Torna sotto i riflettori il movimento politico voluto da Bagarella “Sicilia Libera”
di Lorenzo Baldo
“Piddu Madonia mi disse di votare per Berlusconi che stava cercando di fare qualcosa per far chiudere Pianosa e l’Asinara e far alleggerire il 41bis. Era il periodo delle votazioni, io dissi ad amici e parenti di votare Forza Italia. Madonia mi diceva che la sofferenza non sarebbe durata tanto e che se avesse vinto Forza Italia avrebbero fatto chiudere Pianosa e l’Asinara, avrebbero alleggerito il 41bis e sarebbero intervenuti sulla legge sui collaboratori”. E’ l’ex stiddaro del ragusano, Angelo Cappello, a parlare in videoconferenza al processo sulla Trattativa. Per alcuni mesi del ’94 era stato detenuto nel carcere di Siracusa nella stessa cella assieme al rappresentante provinciale di Cosa Nostra per Caltanissetta, nonchè componente della “commissione regionale” (condannato tra l’altro all’ergastolo per la strage di Capaci) Giuseppe “Piddu” Madonia.

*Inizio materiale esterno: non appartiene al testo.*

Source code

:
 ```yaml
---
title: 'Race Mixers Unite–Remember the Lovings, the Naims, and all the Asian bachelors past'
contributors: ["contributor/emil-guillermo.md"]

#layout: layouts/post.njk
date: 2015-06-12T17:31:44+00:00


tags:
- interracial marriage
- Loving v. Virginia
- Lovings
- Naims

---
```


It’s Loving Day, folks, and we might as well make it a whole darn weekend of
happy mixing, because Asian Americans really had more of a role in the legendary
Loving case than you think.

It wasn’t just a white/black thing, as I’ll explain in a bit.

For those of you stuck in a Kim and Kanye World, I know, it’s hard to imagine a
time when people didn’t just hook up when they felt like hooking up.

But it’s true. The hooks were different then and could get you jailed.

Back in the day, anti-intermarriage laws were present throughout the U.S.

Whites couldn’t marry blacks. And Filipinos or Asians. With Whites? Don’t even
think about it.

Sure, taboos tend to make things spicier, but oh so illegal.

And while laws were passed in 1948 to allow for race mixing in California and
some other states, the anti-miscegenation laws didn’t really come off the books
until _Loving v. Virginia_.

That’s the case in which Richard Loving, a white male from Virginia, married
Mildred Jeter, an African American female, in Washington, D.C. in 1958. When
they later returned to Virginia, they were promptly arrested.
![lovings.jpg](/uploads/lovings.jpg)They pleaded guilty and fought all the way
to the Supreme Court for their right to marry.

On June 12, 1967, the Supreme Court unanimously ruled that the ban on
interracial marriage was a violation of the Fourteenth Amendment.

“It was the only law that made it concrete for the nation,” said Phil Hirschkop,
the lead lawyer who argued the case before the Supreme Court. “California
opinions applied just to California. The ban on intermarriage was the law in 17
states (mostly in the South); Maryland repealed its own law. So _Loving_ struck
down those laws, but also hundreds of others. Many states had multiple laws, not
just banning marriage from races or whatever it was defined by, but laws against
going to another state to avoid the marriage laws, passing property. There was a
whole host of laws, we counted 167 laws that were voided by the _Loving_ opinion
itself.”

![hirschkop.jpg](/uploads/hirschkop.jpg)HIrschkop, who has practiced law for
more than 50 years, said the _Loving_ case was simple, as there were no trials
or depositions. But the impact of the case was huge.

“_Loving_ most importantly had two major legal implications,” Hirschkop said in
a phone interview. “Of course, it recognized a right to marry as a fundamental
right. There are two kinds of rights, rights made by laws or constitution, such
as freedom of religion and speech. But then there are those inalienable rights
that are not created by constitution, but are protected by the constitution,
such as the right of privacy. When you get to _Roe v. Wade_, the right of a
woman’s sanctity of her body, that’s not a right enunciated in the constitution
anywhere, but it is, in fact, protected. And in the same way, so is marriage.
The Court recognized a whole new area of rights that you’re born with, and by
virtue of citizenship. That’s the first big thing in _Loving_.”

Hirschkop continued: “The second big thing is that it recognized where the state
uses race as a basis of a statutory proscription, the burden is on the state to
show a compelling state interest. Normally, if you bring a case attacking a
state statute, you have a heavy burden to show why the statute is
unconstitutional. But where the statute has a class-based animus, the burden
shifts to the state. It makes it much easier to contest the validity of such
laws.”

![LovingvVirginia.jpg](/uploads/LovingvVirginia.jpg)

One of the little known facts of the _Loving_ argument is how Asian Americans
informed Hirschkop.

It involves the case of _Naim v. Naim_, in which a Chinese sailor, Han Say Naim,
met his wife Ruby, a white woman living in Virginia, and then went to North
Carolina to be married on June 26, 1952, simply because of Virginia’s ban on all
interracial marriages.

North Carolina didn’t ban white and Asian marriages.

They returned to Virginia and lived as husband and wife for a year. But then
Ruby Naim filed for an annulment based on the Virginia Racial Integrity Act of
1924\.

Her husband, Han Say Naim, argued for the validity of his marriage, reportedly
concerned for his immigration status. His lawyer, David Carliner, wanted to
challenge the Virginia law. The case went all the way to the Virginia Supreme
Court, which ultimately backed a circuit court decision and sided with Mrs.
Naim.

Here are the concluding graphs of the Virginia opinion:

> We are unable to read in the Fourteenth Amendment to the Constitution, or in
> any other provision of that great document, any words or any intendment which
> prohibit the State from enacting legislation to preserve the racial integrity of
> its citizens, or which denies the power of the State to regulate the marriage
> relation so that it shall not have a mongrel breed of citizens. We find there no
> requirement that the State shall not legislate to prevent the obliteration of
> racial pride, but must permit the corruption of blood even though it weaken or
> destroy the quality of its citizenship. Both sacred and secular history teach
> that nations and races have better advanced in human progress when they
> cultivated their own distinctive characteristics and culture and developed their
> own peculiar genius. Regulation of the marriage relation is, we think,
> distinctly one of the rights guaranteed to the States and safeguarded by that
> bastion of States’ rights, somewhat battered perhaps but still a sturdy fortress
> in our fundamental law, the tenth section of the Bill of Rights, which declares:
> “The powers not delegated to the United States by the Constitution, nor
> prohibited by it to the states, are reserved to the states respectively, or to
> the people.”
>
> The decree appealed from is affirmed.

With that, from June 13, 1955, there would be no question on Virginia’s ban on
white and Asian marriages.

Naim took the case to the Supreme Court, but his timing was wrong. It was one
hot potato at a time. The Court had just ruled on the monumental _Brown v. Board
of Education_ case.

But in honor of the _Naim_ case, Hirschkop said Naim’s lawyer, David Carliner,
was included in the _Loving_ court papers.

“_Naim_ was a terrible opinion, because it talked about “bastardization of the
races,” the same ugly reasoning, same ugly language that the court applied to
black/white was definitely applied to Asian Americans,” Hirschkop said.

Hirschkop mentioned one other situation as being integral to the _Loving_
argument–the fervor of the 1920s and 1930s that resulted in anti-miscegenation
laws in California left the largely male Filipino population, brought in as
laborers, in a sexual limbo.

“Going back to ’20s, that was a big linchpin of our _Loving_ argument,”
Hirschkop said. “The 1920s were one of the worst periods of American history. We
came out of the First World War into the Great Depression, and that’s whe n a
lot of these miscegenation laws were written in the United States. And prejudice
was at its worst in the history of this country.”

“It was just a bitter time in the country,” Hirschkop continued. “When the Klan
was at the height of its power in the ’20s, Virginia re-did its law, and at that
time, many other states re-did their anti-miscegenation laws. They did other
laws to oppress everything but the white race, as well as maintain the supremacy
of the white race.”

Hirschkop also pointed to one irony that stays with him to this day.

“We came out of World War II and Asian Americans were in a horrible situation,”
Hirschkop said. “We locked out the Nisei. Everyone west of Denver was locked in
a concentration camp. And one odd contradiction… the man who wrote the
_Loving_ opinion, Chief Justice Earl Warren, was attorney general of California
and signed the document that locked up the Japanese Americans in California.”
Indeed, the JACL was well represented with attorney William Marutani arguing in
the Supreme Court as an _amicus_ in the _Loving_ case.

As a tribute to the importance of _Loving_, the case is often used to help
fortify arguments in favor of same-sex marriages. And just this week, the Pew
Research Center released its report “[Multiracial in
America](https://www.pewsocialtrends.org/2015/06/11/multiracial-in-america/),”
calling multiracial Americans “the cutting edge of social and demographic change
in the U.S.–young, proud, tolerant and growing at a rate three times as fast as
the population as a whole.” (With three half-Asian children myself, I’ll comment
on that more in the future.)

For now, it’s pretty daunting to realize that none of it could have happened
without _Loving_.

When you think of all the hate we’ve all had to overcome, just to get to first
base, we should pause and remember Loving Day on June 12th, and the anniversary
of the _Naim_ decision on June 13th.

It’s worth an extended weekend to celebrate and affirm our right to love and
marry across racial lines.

Che gli avrebbe rivolto queste confidenze su Berlusconi e Forza Italia. Il pentito Cappello racconta che ad ottobre ’92, dopo il suo arresto, per un primo periodo era stato detenuto a Ragusa e dopo alcuni spostamenti in altre carceri era stato trasferito al supercarcere di Pianosa in pieno 41bis. “A Pianosa la detenzione era molto dura – racconta il pentito –. Eravamo messi tutti assieme, mi vedevo con palermitani, napoletani, calabresi”. Tra i sodali palermitani con i quali aveva avuto rapporti c’erano i boss: Antonino Troia, Gioacchino La Barbera, Salvatore Montalto, Antonio Troia, Giuseppe Maria Di Giacomo e il nipote di Totò Riina, Francesco Grizzaffi. Quest’ultimo, a detta di Cappello, durante l’estate del ’93 aveva raccolto le sue lamentele per essere stato schiaffeggiato da una guardia carceraria. “Grizzaffi mi disse di non preoccuparmi che Pianosa e l’Asinara sarebbero state chiuse e che il 41bis sarebbe stato alleggerito. Tutto questo sarebbe avvenuto grazie a un personaggio, a un ‘dottore’… il nome non me lo fece e io non glielo chiesi”. In aula la difesa di Dell’Utri lamenta che il nome “Berlusconi” sarebbe uscito solamente in questo contesto e non prima. Di fatto nei verbali riassuntivi il riferimento esplicito è quello di sostenere Forza Italia per ottenere quei benefici tanto agognati per i detenuti. Al di là del riscontro da espletare sui verbali integrali restano le dichiarazioni di un collaboratore di giustizia che non fanno altro che avallare le precedenti affermazioni di chi ha affrontato questi temi prima di lui.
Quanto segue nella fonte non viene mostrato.